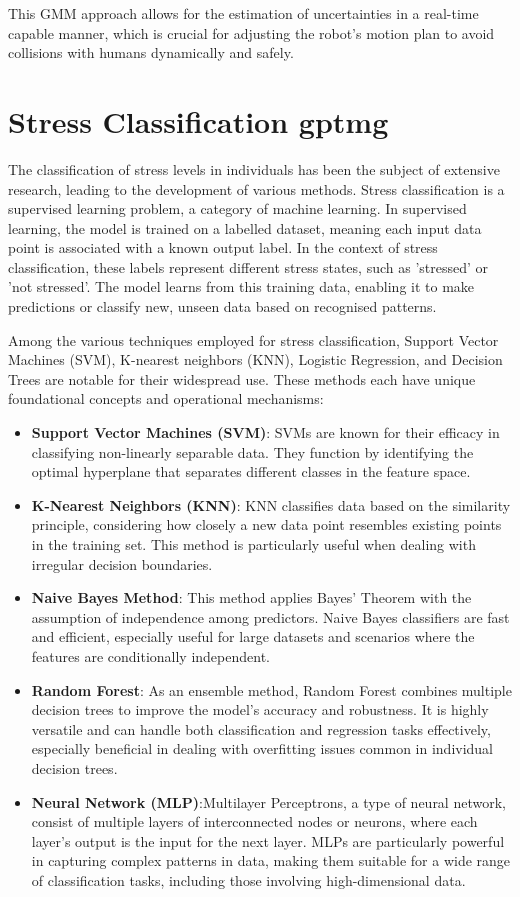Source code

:This GMM approach allows for the estimation of uncertainties in a real-time capable manner, which is crucial for adjusting the robot's motion plan to avoid collisions with humans dynamically and safely.


\section{Stress Classification \gls{gptmg}}
The classification of stress levels in individuals has been the subject of extensive research, leading to the development of various methods. Stress classification is a supervised learning problem, a category of machine learning. In supervised learning, the model is trained on a labelled dataset, meaning each input data point is associated with a known output label. In the context of stress classification, these labels represent different stress states, such as 'stressed' or 'not stressed'. The model learns from this training data, enabling it to make predictions or classify new, unseen data based on recognised patterns.

Among the various techniques employed for stress classification, Support Vector Machines (SVM), K-nearest neighbors (KNN), Logistic Regression, and Decision Trees are notable for their widespread use. These methods each have unique foundational concepts and operational mechanisms:

\begin{itemize}
    \item \textbf{Support Vector Machines (SVM)}: SVMs are known for their efficacy in classifying non-linearly separable data. They function by identifying the optimal hyperplane that separates different classes in the feature space.
    \item \textbf{K-Nearest Neighbors (KNN)}: KNN classifies data based on the similarity principle, considering how closely a new data point resembles existing points in the training set. This method is particularly useful when dealing with irregular decision boundaries.
    \item \textbf{Naive Bayes Method}: This method applies Bayes' Theorem with the assumption of independence among predictors. Naive Bayes classifiers are fast and efficient, especially useful for large datasets and scenarios where the features are conditionally independent.
    \item \textbf{Random Forest}: As an ensemble method, Random Forest combines multiple decision trees to improve the model's accuracy and robustness. It is highly versatile and can handle both classification and regression tasks effectively, especially beneficial in dealing with overfitting issues common in individual decision trees.
    \item \textbf{Neural Network (MLP)}:Multilayer Perceptrons, a type of neural network, consist of multiple layers of interconnected nodes or neurons, where each layer's output is the input for the next layer. MLPs are particularly powerful in capturing complex patterns in data, making them suitable for a wide range of classification tasks, including those involving high-dimensional data.
\end{itemize}

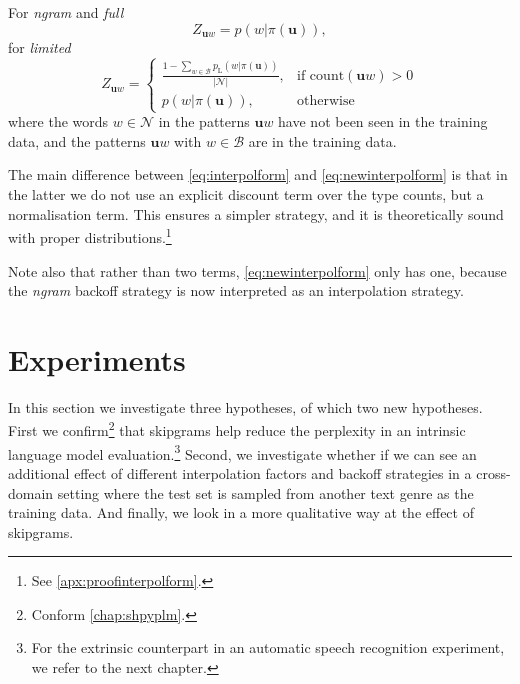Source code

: For \textsl{ngram} and \textsl{full}
\begin{equation}
Z_{\mathbf{u}w} = p(w|\pi(\mathbf{u})),
\end{equation}
for \textsl{limited}
\begin{equation}
Z_{\mathbf{u}w} = \left.
\begin{cases}
\frac{1 - \sum_{w\in \mathcal{B}} p_{\mathrm{L}}(w|\pi(\mathbf{u}))}{|\mathcal{N}|}, & \text{if } \mathrm{count}(\mathbf{u}w) > 0 \\
p(w|\pi(\mathbf{u})), & \text{otherwise } 
\end{cases}
\right.
\end{equation}
where the words $w\in\mathcal{N}$ in the patterns $\mathbf{u}w$ have not been seen in the training data, and the patterns $\mathbf{u}w$ with $w\in\mathcal{B}$ are in the training data.

The main difference between \cref{eq:interpolform} and \cref{eq:newinterpolform} is that in the latter we do not use an explicit discount term over the type counts, but a normalisation term. This ensures a simpler strategy, and it is theoretically sound with proper distributions.\footnote{See \cref{apx:proofinterpolform}.} 

Note also that rather than two terms, \cref{eq:newinterpolform} only has one, because the \textsl{ngram} backoff strategy is now interpreted as an interpolation strategy.

\section{Experiments}
In this section we investigate three hypotheses, of which two new hypotheses. First we confirm\footnote{Conform \cref{chap:shpyplm}.} that skipgrams help reduce the perplexity in an intrinsic language model evaluation.\footnote{For the extrinsic counterpart in an automatic speech recognition experiment, we refer to the next chapter.} Second, we investigate whether if we can see an additional effect of different interpolation factors and backoff strategies in a cross-domain setting where the test set is sampled from another text genre as the training data. And finally, we look in a more qualitative way at the effect of skipgrams.


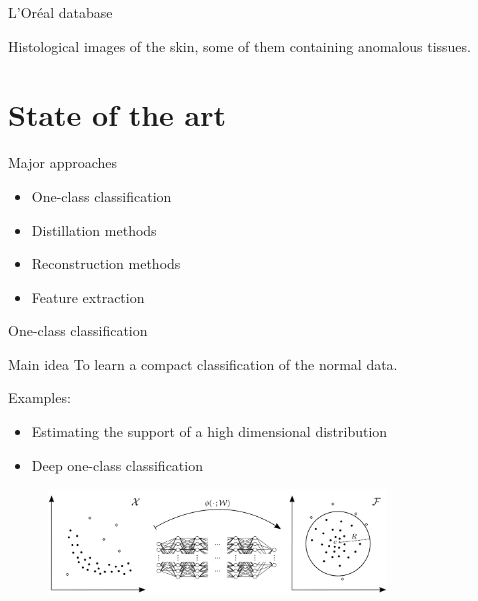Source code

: \documentclass[xcolor=pdftex,dvipsnames,table,mathserif]{beamer}
\begin{document}
\begin{frame}{L'Oréal database}

Histological images of the skin, some of them containing anomalous tissues.

\end{frame}






\section{State of the art}

\begin{frame}{Major approaches}

  \begin{itemize}
  \item One-class classification
  \item Distillation methods
  \item Reconstruction methods
  \item Feature extraction
  \end{itemize}
\end{frame}


\begin{frame}{One-class classification}

\begin{block}{Main idea}
To learn a compact classification of the normal data.
\end{block}

Examples:
\begin{itemize}
\item Estimating the support of a high dimensional distribution \cite{scholkopf_estimating_2001}
\item Deep one-class classification \cite{ruff_deep_2018}
\end{itemize}

\begin{figure}[ht]
  \centering
  \includegraphics[width=0.8\textwidth]{deep_one_class_classifications}
\end{figure}

\end{frame}
\end{document}
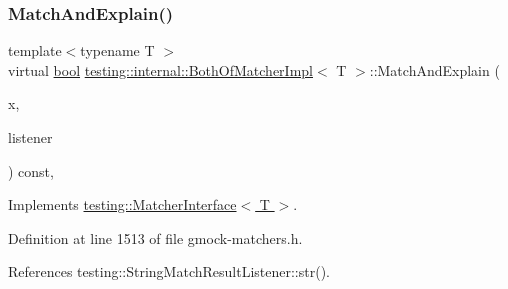 \subsubsection{\texorpdfstring{Match\+And\+Explain()}{MatchAndExplain()}}
{\footnotesize\ttfamily template$<$typename T $>$ \\
virtual \hyperlink{classbool}{bool} \hyperlink{classtesting_1_1internal_1_1BothOfMatcherImpl}{testing\+::internal\+::\+Both\+Of\+Matcher\+Impl}$<$ T $>$\+::Match\+And\+Explain (\begin{DoxyParamCaption}\item[{T}]{x,  }\item[{\hyperlink{classtesting_1_1MatchResultListener}{Match\+Result\+Listener} $\ast$}]{listener }\end{DoxyParamCaption}) const\hspace{0.3cm}{\ttfamily [inline]}, {\ttfamily [virtual]}}



Implements \hyperlink{classtesting_1_1MatcherInterface_a296b43607cd99d60365f0e6a762777cf}{testing\+::\+Matcher\+Interface$<$ T $>$}.



Definition at line 1513 of file gmock-\/matchers.\+h.



References testing\+::\+String\+Match\+Result\+Listener\+::str().


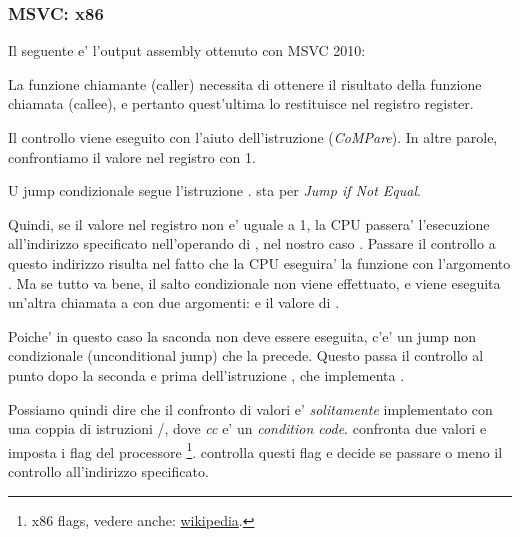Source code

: \subsubsection{MSVC: x86}

Il seguente e' l'output assembly ottenuto con MSVC 2010:



La funzione chiamante (\gls{caller}) \main necessita di ottenere il risultato della funzione chiamata (\gls{callee}), 
e pertanto quest'ultima lo restituisce nel registro \EAX register.

Il controllo viene eseguito con l'aiuto dell'istruzione  (\emph{CoMPare}). In altre parole, confrontiamo il valore nel registro \EAX con 1.

U jump condizionale \JNE segue l'istruzione \CMP. \JNE sta per \emph{Jump if Not Equal}.

Quindi, se il valore nel registro \EAX non e' uguale a 1, la \ac{CPU} passera' l'esecuzione all'indirizzo specificato nell'operando di \JNE, nel nostro caso .
Passare il controllo a questo indirizzo risulta nel fatto che la \ac{CPU} eseguira' la funzione \printf con l'argomento .
Ma se tutto va bene, il salto condizionale non viene effettuato, e viene eseguita un'altra chiamata a \printf con due argomenti:  e il valore di .

Poiche' in questo caso la saconda \printf non deve essere eseguita, c'e' un jump non condizionale (unconditional jump) \JMP che la precede. 
Questo passa il controllo al punto dopo la seconda \printf e prima dell'istruzione , che implementa .

Possiamo quindi dire che il confronto di valori e' \emph{solitamente} implementato con una coppia di istruzioni \CMP/\Jcc, dove \emph{cc} e' un \emph{condition code}.
\CMP confronta due valori e imposta i flag del processore \footnote{x86 flags, vedere anche: \href{http://go.yurichev.com/17120}{wikipedia}.}.
\Jcc controlla questi flag e decide se passare o meno il controllo all'indirizzo specificato.

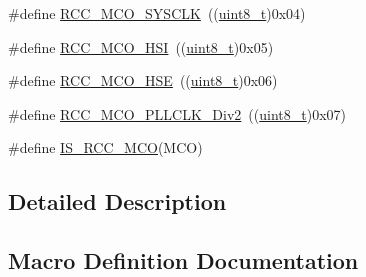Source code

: \begin{DoxyCompactItemize}
\item 
\#define \hyperlink{group___clock__source__to__output__on___m_c_o__pin_gab766ad89492ffe915de3438aaa96891b}{R\+C\+C\+\_\+\+M\+C\+O\+\_\+\+S\+Y\+S\+C\+LK}~((\hyperlink{_p_e___types_8h_aba7bc1797add20fe3efdf37ced1182c5}{uint8\+\_\+t})0x04)
\item 
\#define \hyperlink{group___clock__source__to__output__on___m_c_o__pin_ga7206cdf03826781dc4fb1b094475d744}{R\+C\+C\+\_\+\+M\+C\+O\+\_\+\+H\+SI}~((\hyperlink{_p_e___types_8h_aba7bc1797add20fe3efdf37ced1182c5}{uint8\+\_\+t})0x05)
\item 
\#define \hyperlink{group___clock__source__to__output__on___m_c_o__pin_ga8bd64bbefd2a725a0cfe2f2902dd9b0f}{R\+C\+C\+\_\+\+M\+C\+O\+\_\+\+H\+SE}~((\hyperlink{_p_e___types_8h_aba7bc1797add20fe3efdf37ced1182c5}{uint8\+\_\+t})0x06)
\item 
\#define \hyperlink{group___clock__source__to__output__on___m_c_o__pin_ga1ce4233675bd7bdcb0220ed10ee7d8be}{R\+C\+C\+\_\+\+M\+C\+O\+\_\+\+P\+L\+L\+C\+L\+K\+\_\+\+Div2}~((\hyperlink{_p_e___types_8h_aba7bc1797add20fe3efdf37ced1182c5}{uint8\+\_\+t})0x07)
\item 
\#define \hyperlink{group___clock__source__to__output__on___m_c_o__pin_ga0c2d4d6aa8881e01b8c06d8816284b73}{I\+S\+\_\+\+R\+C\+C\+\_\+\+M\+CO}(M\+CO)
\end{DoxyCompactItemize}


\subsection{Detailed Description}


\subsection{Macro Definition Documentation}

--*--

*Work to complete*. All lines from the beginning of the entries above to the line containing "The classification of", inclusive, should be printed exactly, apart from the pictures.

*Answer for the task*.
Source code

:This GMM approach allows for the estimation of uncertainties in a real-time capable manner, which is crucial for adjusting the robot's motion plan to avoid collisions with humans dynamically and safely.


\section{Stress Classification \gls{gptmg}}
The classification of stress levels in individuals has been the subject of extensive research, leading to the development of various methods. Stress classification is a supervised learning problem, a category of machine learning. In supervised learning, the model is trained on a labelled dataset, meaning each input data point is associated with a known output label. In the context of stress classification, these labels represent different stress states, such as 'stressed' or 'not stressed'. The model learns from this training data, enabling it to make predictions or classify new, unseen data based on recognised patterns.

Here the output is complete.